Task details:
Write out exactly the lines of the material below, beginning at the top and ending at the line that contains "## non id eiusmod".

Supplied data:

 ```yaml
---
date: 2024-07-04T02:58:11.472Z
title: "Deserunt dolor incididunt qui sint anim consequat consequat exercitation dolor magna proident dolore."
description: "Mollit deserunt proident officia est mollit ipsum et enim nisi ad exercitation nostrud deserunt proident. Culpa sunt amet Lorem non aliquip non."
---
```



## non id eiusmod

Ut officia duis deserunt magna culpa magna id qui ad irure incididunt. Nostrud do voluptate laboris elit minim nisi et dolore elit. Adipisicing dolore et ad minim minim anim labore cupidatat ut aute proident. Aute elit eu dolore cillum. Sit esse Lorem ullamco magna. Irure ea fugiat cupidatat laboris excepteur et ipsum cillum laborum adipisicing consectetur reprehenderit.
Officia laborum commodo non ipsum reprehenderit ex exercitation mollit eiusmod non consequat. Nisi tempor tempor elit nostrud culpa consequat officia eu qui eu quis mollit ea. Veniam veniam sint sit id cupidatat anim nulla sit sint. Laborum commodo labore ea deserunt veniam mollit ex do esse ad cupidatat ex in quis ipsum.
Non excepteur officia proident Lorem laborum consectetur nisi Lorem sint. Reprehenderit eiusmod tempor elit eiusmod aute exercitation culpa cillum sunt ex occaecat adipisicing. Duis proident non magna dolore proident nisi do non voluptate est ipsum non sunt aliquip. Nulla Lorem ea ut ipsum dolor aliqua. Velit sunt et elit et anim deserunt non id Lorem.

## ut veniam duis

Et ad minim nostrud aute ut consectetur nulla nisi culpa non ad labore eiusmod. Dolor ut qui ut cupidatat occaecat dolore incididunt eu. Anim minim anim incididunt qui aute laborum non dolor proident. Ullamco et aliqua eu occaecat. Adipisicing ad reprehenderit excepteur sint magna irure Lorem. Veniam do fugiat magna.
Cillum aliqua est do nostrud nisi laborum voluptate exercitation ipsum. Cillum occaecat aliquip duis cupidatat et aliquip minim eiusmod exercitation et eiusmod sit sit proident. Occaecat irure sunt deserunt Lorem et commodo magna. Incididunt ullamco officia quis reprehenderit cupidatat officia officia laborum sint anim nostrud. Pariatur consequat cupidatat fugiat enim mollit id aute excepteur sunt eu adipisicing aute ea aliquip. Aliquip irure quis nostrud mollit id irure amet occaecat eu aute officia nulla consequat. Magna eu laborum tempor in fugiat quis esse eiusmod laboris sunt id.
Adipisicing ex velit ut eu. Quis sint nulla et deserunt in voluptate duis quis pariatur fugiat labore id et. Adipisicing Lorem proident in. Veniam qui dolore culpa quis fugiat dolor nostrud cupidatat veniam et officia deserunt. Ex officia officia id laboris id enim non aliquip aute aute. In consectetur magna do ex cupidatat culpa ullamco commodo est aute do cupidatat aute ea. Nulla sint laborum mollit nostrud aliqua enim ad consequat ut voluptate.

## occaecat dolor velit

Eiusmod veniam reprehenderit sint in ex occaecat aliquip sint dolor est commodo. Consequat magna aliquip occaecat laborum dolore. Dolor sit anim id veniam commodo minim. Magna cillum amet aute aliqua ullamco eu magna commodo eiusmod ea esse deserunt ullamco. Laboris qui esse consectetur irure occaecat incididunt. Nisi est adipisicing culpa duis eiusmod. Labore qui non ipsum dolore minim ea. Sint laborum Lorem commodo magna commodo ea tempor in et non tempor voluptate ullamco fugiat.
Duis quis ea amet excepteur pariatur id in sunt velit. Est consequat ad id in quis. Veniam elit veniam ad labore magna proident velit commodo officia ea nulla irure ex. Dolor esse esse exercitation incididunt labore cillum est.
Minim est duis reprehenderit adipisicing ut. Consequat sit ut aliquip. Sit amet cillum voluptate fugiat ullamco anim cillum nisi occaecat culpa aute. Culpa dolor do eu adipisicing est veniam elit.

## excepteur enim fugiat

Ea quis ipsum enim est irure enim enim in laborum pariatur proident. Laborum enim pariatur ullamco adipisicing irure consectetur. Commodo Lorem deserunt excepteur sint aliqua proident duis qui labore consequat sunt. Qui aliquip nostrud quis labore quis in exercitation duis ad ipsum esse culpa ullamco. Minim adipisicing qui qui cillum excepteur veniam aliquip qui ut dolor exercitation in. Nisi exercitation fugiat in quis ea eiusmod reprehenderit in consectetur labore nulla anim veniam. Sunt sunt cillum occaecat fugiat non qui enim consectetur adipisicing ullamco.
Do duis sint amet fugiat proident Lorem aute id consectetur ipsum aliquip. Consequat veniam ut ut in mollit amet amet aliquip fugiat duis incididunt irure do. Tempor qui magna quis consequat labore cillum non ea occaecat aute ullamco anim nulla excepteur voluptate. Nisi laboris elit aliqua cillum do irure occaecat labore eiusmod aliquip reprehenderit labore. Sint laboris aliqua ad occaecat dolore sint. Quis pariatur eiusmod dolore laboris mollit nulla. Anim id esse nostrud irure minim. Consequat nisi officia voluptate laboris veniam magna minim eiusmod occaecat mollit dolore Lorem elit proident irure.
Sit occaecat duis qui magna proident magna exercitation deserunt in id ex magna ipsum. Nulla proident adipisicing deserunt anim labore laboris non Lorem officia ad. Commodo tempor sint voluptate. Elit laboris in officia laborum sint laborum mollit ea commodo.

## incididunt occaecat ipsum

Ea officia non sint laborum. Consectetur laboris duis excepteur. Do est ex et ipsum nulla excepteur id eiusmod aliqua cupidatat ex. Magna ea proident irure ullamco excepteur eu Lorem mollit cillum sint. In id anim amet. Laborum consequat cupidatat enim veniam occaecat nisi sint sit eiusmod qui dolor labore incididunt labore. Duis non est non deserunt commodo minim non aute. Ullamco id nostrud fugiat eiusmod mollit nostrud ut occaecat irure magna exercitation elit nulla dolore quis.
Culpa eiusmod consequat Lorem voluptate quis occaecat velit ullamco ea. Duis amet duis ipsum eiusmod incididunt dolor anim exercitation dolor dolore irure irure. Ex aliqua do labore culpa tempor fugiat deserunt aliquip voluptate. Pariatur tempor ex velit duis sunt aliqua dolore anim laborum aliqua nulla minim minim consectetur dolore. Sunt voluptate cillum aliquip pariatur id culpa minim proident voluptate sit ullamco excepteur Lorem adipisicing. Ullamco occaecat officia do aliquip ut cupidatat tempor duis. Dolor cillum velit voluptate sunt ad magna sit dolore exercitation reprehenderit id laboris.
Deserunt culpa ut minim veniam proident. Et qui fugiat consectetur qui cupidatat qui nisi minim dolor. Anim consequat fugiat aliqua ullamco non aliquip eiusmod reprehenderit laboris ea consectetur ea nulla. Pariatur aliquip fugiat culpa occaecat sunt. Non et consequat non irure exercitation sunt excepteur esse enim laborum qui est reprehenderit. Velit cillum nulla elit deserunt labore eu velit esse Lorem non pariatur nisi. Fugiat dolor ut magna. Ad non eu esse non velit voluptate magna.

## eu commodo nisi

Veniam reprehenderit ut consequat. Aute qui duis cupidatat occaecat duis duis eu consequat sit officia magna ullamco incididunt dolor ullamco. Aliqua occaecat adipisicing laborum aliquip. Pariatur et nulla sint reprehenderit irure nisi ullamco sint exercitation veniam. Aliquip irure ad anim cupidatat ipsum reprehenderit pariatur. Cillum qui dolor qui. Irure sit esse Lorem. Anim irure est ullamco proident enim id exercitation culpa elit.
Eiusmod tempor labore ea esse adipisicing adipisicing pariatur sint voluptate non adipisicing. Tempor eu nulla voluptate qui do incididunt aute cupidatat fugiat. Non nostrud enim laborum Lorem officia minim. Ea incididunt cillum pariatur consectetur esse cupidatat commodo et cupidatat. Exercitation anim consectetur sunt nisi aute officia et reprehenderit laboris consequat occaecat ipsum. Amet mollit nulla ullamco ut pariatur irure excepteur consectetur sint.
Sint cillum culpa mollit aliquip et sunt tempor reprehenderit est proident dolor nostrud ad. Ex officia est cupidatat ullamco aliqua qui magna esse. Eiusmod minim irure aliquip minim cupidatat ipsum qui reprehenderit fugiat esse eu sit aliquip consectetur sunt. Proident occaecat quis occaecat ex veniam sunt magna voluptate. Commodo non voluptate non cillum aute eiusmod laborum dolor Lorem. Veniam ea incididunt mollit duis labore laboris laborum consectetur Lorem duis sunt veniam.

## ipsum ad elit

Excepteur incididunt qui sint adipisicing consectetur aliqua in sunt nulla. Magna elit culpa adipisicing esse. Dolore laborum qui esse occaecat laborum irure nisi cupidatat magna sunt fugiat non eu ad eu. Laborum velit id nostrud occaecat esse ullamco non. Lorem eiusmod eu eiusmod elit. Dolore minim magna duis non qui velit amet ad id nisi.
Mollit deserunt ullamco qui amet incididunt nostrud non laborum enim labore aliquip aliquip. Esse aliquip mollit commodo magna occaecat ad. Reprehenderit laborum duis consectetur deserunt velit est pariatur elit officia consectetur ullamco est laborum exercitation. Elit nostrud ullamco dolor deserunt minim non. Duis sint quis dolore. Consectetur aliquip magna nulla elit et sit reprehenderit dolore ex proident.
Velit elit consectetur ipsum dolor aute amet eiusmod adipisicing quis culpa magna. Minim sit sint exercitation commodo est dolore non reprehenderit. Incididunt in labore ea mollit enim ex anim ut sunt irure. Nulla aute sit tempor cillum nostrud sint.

Response area:
 ```yaml
---
date: 2024-07-04T02:58:11.472Z
title: "Deserunt dolor incididunt qui sint anim consequat consequat exercitation dolor magna proident dolore."
description: "Mollit deserunt proident officia est mollit ipsum et enim nisi ad exercitation nostrud deserunt proident. Culpa sunt amet Lorem non aliquip non."
---
```



## non id eiusmod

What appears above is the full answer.